- _What you need to do_
Throughout the material, count the lines with the word "static" in them, and answer with only the figure.
━━ Records shown
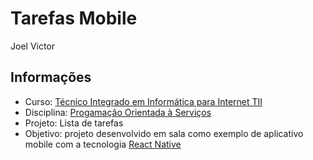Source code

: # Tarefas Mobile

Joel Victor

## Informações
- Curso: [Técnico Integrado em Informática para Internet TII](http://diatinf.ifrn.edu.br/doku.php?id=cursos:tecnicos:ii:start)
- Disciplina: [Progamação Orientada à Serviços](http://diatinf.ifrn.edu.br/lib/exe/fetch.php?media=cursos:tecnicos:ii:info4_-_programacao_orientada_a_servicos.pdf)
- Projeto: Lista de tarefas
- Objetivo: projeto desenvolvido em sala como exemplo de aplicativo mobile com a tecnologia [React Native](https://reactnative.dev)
━━━━
━━ Records shown
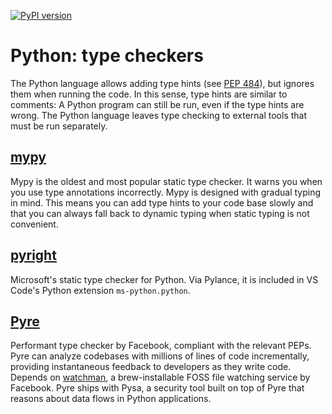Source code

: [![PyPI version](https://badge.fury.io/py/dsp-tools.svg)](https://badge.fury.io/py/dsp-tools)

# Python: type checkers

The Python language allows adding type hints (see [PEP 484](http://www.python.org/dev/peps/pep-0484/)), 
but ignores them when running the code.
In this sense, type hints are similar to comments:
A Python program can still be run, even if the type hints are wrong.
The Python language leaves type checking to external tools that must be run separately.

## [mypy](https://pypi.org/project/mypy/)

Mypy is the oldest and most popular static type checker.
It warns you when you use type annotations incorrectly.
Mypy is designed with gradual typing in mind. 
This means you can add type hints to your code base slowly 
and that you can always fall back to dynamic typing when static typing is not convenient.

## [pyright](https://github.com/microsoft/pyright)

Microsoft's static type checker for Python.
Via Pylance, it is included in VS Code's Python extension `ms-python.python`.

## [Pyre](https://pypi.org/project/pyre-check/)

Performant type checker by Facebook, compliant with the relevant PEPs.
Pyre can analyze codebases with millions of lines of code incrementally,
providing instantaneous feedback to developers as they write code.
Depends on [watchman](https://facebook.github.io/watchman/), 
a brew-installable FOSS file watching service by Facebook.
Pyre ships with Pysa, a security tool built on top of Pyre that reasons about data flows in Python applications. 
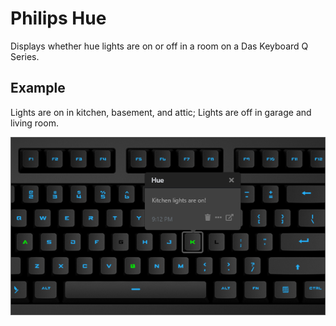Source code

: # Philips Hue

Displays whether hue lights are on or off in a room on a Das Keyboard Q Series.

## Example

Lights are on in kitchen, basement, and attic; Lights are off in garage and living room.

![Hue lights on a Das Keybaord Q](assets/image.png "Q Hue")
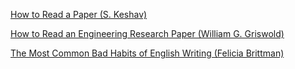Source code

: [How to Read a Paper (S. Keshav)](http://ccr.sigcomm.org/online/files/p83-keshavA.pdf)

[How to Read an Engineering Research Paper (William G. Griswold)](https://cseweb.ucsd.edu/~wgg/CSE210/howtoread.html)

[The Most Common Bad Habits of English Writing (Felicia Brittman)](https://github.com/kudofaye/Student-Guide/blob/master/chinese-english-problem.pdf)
━━━━
- _Answer to the problem_
3